According to most recent figures, the number of church weddings in Essex has gone up from around 1,880 weddings in 2009 to about 2,000 in 2012 – a rise of 6%.

Figures released by Essex County Council show the number of weddings in the register office have gone from 1,827 in 2008/2009 to 1,900 in 2011/12. The number of weddings on approved premises in the county has also gone up from 2,984 in 2008/2009 to 3,572 in 2011/12.

Yesterday, the Reverend Mary Sokanovic, chaplain to the Bishop of St Edmundsbury & Ipswich, said the figures demonstrated the continued importance of marriage and joined relationship experts to urge couple’s to use Valentine’s Day to strengthen their bonds with loved ones.

Speaking to the EADT she said: “People at the moment are on a spiritual surge.

“I think the rise in marriages speaks about a longing perhaps for something more solid and lasting in society than many of the things that in our world are more transient today.

“Perhaps people are seeing marriage now as that particular thing.”

Rev Sokanovic said that marriage in Christian context is about community and family life.

She added: “I think people are striving to get back to that feeling of belonging. In the last four years we have seen a 20% rise in the number of weddings we are doing.”

Rev Sokanovic said moves to make it easier to marry in church had also been behind the surge.

She added: “It has encouraged people to go back to their roots and get married somewhere that they know and have grown up in.”

The reverend, who said that “people are beginning to look for something more than the legal status of being married”, said there has also been an increase in people using churches for a second marriage.

Rev Sokanovic said that whether a wedding takes place in a church or in a civil ceremony, Valentine’s Day has a vital role to play in modern marriage.

She said: “It is fundamental. If you lose that sense of joy and wonder in each other then you lose what began that relationship in the first place. I think what Valentine’s Day is able to do is create a real point of focus in our busy life.

“It is fundamental to celebrate these times like we do anniversaries. It brings back to us what it was originally that set on this journey.”

Liz Farrow, general manager for Relate Suffolk said that marriage clearly still has a place in society.

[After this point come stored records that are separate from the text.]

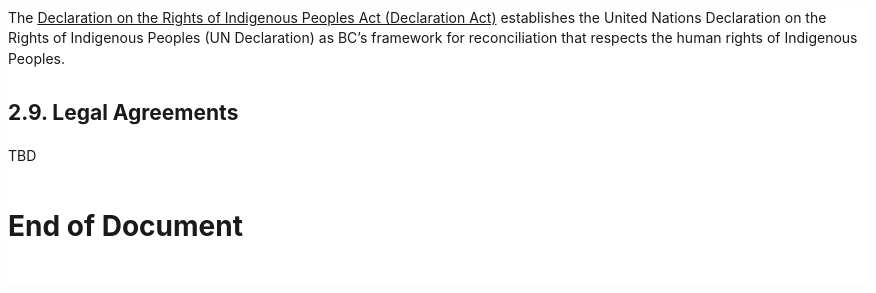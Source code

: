 The [Declaration on the Rights of Indigenous Peoples Act (Declaration Act)](https://www.bclaws.gov.bc.ca/civix/document/id/complete/statreg/19044) establishes the United Nations Declaration on the Rights of Indigenous Peoples (UN Declaration) as BC’s framework for reconciliation that respects the human rights of Indigenous Peoples.

## 2.9. Legal Agreements
TBD

# End of Document












 
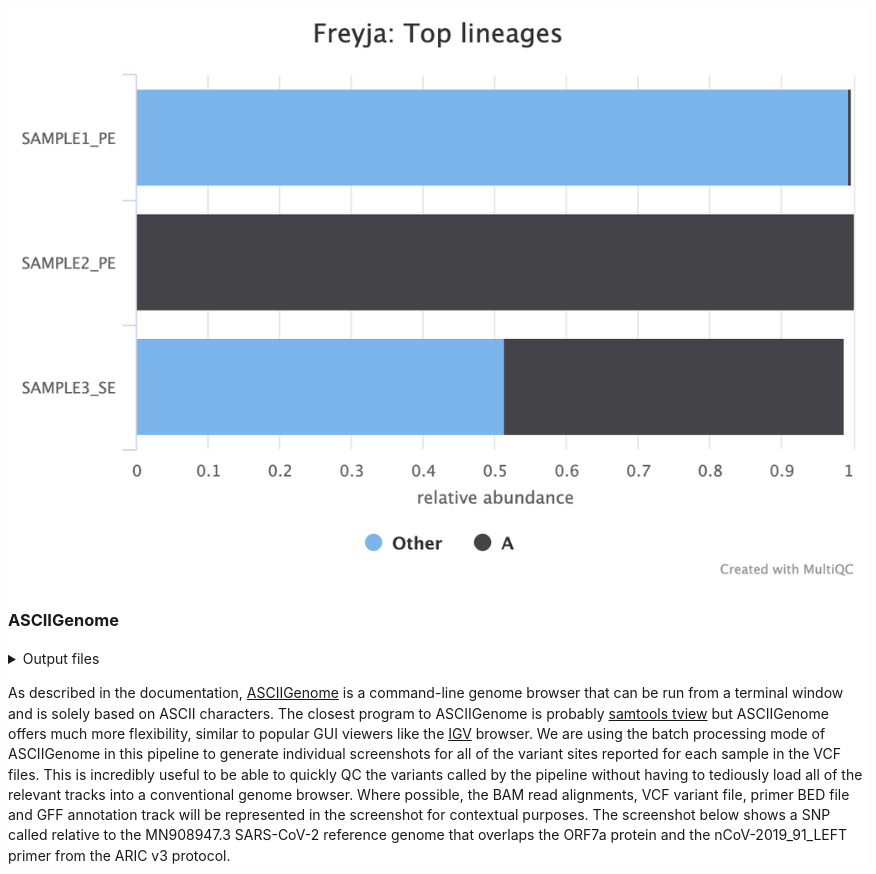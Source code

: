 <p align="center"><img src="images/freyja_screenshot.png" alt="Freyja screenshot"></p>

### ASCIIGenome

<details markdown="1"><summary>Output files</summary></details>

As described in the documentation, [ASCIIGenome](https://asciigenome.readthedocs.io/en/latest/) is a command-line genome browser that can be run from a terminal window and is solely based on ASCII characters. The closest program to ASCIIGenome is probably [samtools tview](http://www.htslib.org/doc/samtools-tview.html) but ASCIIGenome offers much more flexibility, similar to popular GUI viewers like the [IGV](https://software.broadinstitute.org/software/igv/) browser. We are using the batch processing mode of ASCIIGenome in this pipeline to generate individual screenshots for all of the variant sites reported for each sample in the VCF files. This is incredibly useful to be able to quickly QC the variants called by the pipeline without having to tediously load all of the relevant tracks into a conventional genome browser. Where possible, the BAM read alignments, VCF variant file, primer BED file and GFF annotation track will be represented in the screenshot for contextual purposes. The screenshot below shows a SNP called relative to the MN908947.3 SARS-CoV-2 reference genome that overlaps the ORF7a protein and the nCoV-2019_91_LEFT primer from the ARIC v3 protocol.
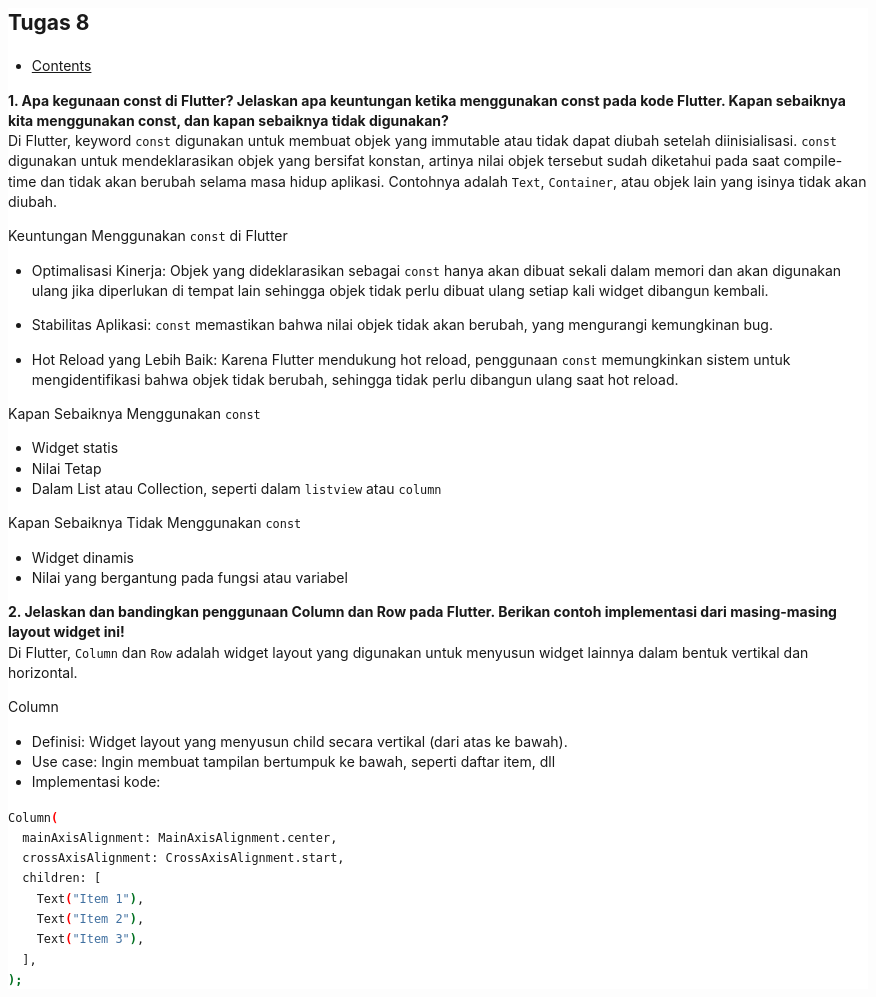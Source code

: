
 ```bash
```

## Tugas 8
- [Contents](#contents)<br>

**1. Apa kegunaan const di Flutter? Jelaskan apa keuntungan ketika menggunakan const pada kode Flutter. Kapan sebaiknya kita menggunakan const, dan kapan sebaiknya tidak digunakan?**<br>
Di Flutter, keyword `const` digunakan untuk membuat objek yang immutable atau tidak dapat diubah setelah diinisialisasi. `const` digunakan untuk mendeklarasikan objek yang bersifat konstan, artinya nilai objek tersebut sudah diketahui pada saat compile-time dan tidak akan berubah selama masa hidup aplikasi. Contohnya adalah `Text`, `Container`, atau objek lain yang isinya tidak akan diubah.

Keuntungan Menggunakan `const` di Flutter
- Optimalisasi Kinerja: Objek yang dideklarasikan sebagai `const` hanya akan dibuat sekali dalam memori dan akan digunakan ulang jika diperlukan di tempat lain sehingga objek tidak perlu dibuat ulang setiap kali widget dibangun kembali.

- Stabilitas Aplikasi: `const` memastikan bahwa nilai objek tidak akan berubah, yang mengurangi kemungkinan bug.

- Hot Reload yang Lebih Baik: Karena Flutter mendukung hot reload, penggunaan `const` memungkinkan sistem untuk mengidentifikasi bahwa objek tidak berubah, sehingga tidak perlu dibangun ulang saat hot reload.

Kapan Sebaiknya Menggunakan `const`
- Widget statis
- Nilai Tetap
- Dalam List atau Collection, seperti dalam `listview` atau `column`

Kapan Sebaiknya Tidak Menggunakan `const`
- Widget dinamis
- Nilai yang bergantung pada fungsi atau variabel

**2. Jelaskan dan bandingkan penggunaan Column dan Row pada Flutter. Berikan contoh implementasi dari masing-masing layout widget ini!**<br>
Di Flutter, `Column` dan `Row` adalah widget layout yang digunakan untuk menyusun widget lainnya dalam bentuk vertikal dan horizontal.

Column
- Definisi: Widget layout yang menyusun child secara vertikal (dari atas ke bawah).
- Use case: Ingin membuat tampilan bertumpuk ke bawah, seperti daftar item, dll
- Implementasi kode:
```bash
Column(
  mainAxisAlignment: MainAxisAlignment.center,
  crossAxisAlignment: CrossAxisAlignment.start,
  children: [
    Text("Item 1"),
    Text("Item 2"),
    Text("Item 3"),
  ],
);
```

She added: “I think it does. Some people want to show their commitment in that way, they want to acknowledge their love for each other in front of friends and family and make a commitment for what everyone hopes will be for life. “I think it is still a lot of people’s aspiration. But equally, you also see lot of long-term of partnerships where people haven’t got married.”

Ms Farrow, who said that the number of people coming for sessions had remained constant over the past four years, added that Valentine’s Day is a “good excuse to be romantic.”

She said: “I think sometimes when you get caught up, especially when you’ve got children, it is important to remember your relationship and your loved one.

Ms Farrow added: “You do have to make time for each other to keep a relationship going. Perhaps we should all use Valentine’s Day to say from now on in, for every month or every week we should be putting time aside for us and our relationship and keeping that healthy.”